Republican Sen. Susan Collins of Maine said she favors tighter border security, but expressed deep concerns about the child separation policy.
"What the administration has decided to do is to separate children from their parents to try to send a message that if you cross the border with children, your children are going to be ripped away from you," she said. "That's traumatizing to the children who are innocent victims, and it is contrary to our values in this country."
Former Trump adviser Anthony Scaramucci said in a weekend interview that the child separation interview could be dangerous for Trump. He said the president "should be immediately fixing this problem."
"This is a fuse that has been lit," he said. "The president is going to get hurt by this issue if it stays out there very, very long."

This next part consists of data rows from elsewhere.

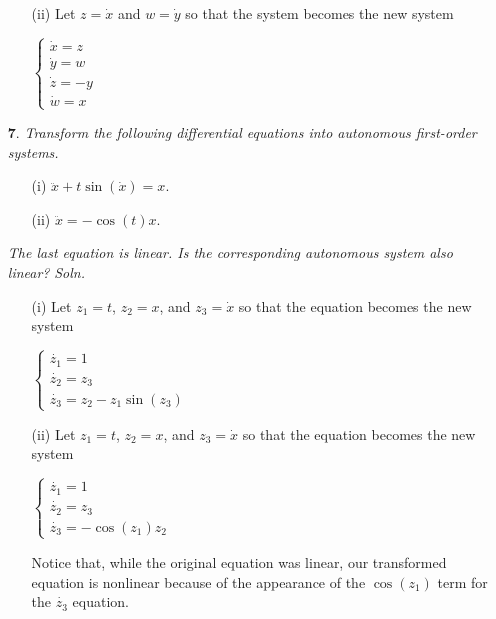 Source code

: \documentclass{article}
\begin{document}
\begin{itemize}
\begin{itemize}
        \item[(ii)] Let $z = \dot{x}$ and $w = \dot{y}$ so that the system becomes the new system
        \begin{center}
            $\begin{cases}
                \dot{x} = z\\
                \dot{y} = w\\
                \dot{z} = -y\\
                \dot{w} = x
            \end{cases}$
        \end{center}
    \end{itemize}
    \newpage


    \item[\textbf{7}.] \textit{Transform the following differential equations into autonomous first-order systems.}
    \begin{itemize}
        \item[(i)] $\ddot{x} + t\sin(\dot{x}) = x$.

        \item[(ii)] $\ddot{x} = -\cos(t)x$.
    \end{itemize}
    \textit{The last equation is linear. Is the corresponding autonomous system also linear?}
    \newline\newline
    \textit{Soln.}
    \begin{itemize}
        \item[(i)] Let $z_1 = t$, $z_2 = x$, and $z_3 = \dot{x}$ so that the equation becomes the new system
        \begin{center}
            $\begin{cases}
                \dot{z_1} = 1\\
                \dot{z_2} = z_3\\
                \dot{z_3} = z_2 - z_1\sin(z_3)
            
            \end{cases}$
        \end{center}

        \item[(ii)] Let $z_1 = t$, $z_2 = x$, and $z_3 = \dot{x}$ so that the equation becomes the new system
        \begin{center}
            $\begin{cases}
                \dot{z_1} = 1\\
                \dot{z_2} = z_3\\
                \dot{z_3} = -\cos(z_1)z_2
            \end{cases}$
        \end{center}
        Notice that, while the original equation was linear, our transformed equation is nonlinear because of the appearance of the $\cos(z_1)$ term for the $\dot{z_3}$ equation.
    \end{itemize}
    
\end{itemize}
\end{document}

The signs of splintering of GOP support come after longtime Trump ally, the Rev. Franklin Graham, called the policy "disgraceful." Numerous religious groups, including some conservative ones, have pushed to stop the practice of separating immigrant children from their parents.
This pressure is coming as White House officials have tried to distance themselves from the policy. Trump blames Democrats falsely for the situation. The administration put the policy in place and could easily end it after it has led to a spike in cases of split and distraught families.
"Nobody likes" breaking up families and "seeing babies ripped from their mothers' arms," said presidential counselor Kellyanne Conway.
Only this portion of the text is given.